━━━ Exercise inputs

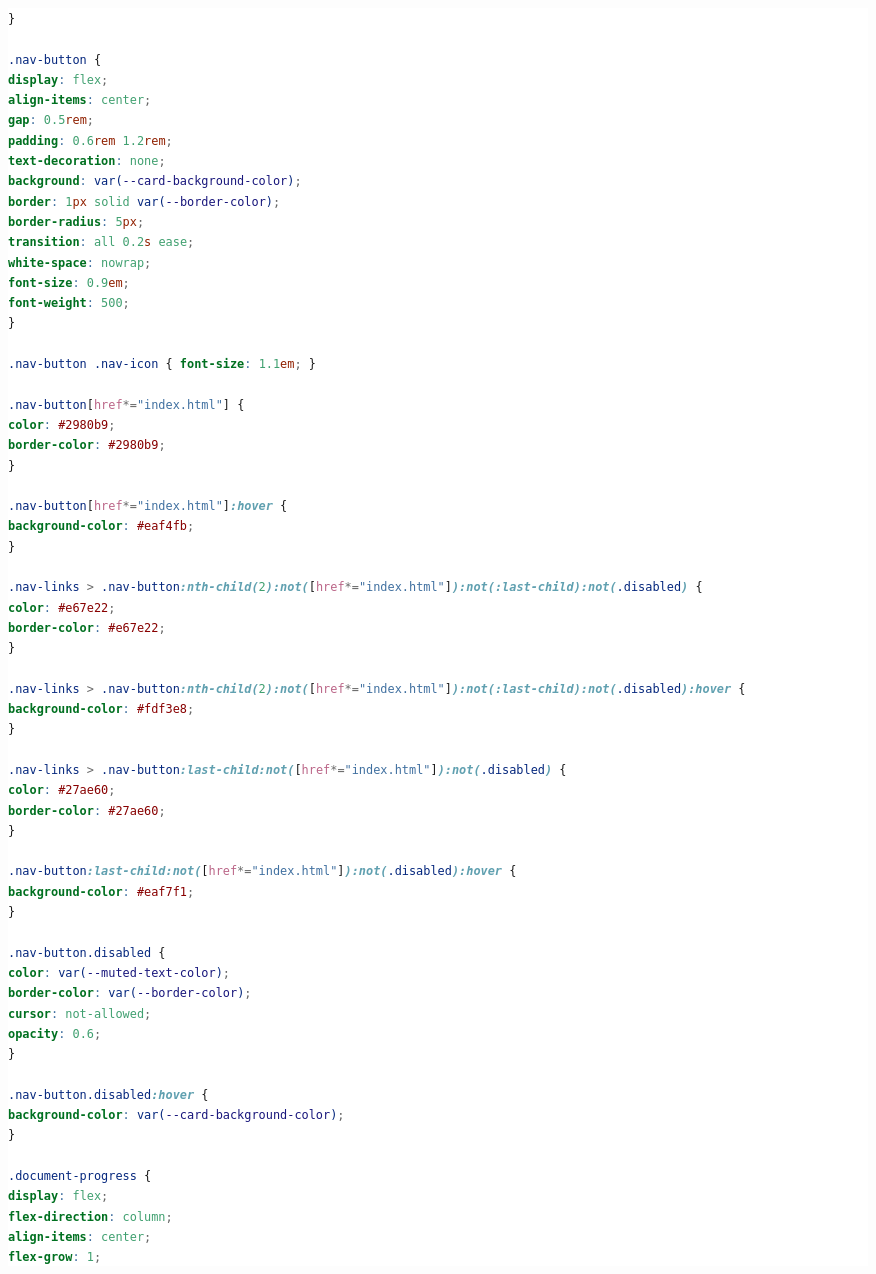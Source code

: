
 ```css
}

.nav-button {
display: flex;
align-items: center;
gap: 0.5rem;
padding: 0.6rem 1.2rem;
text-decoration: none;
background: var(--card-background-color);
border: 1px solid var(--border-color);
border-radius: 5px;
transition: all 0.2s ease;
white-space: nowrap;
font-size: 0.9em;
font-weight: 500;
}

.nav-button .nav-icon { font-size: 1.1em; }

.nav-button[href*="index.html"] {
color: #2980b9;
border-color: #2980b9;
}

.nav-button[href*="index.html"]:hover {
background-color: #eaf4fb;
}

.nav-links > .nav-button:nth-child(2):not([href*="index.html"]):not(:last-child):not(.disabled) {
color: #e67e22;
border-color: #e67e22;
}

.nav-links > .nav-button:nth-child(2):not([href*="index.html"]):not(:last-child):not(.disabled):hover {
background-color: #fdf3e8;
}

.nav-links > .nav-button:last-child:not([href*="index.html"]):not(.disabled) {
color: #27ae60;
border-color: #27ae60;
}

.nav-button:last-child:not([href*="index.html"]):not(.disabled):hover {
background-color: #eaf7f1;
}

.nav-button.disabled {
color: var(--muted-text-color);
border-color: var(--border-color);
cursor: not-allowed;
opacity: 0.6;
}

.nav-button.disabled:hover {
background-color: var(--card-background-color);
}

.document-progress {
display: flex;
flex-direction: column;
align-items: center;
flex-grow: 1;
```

━━━━━━
━━━ Exercise inputs

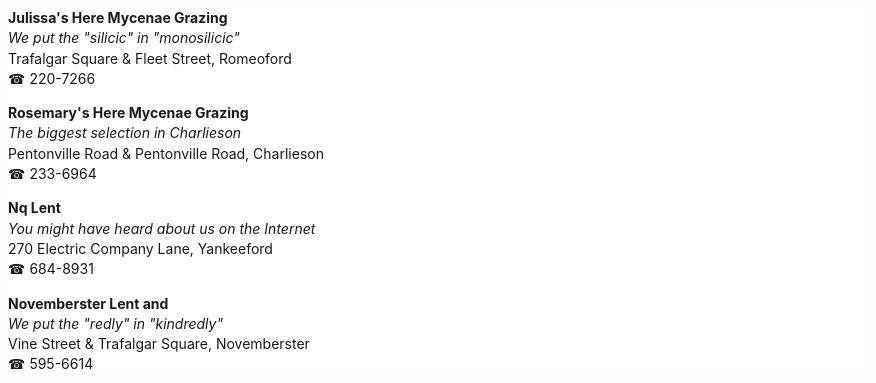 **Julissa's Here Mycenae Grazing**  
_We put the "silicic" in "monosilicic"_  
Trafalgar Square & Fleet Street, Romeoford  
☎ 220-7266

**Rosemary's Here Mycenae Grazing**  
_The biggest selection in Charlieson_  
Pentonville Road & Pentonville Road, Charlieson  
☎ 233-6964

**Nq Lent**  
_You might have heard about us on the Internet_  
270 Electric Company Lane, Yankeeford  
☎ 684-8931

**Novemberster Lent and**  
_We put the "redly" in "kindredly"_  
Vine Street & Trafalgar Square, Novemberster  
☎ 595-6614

━━━━━━

## Your instructions
Reproduce every line of the material above that has the string "last".

## Solution to this exercise
.nav-links > .nav-button:nth-child(2):not([href*="index.html"]):not(:last-child):not(.disabled) {
.nav-links > .nav-button:nth-child(2):not([href*="index.html"]):not(:last-child):not(.disabled):hover {
.nav-links > .nav-button:last-child:not([href*="index.html"]):not(.disabled) {
.nav-button:last-child:not([href*="index.html"]):not(.disabled):hover {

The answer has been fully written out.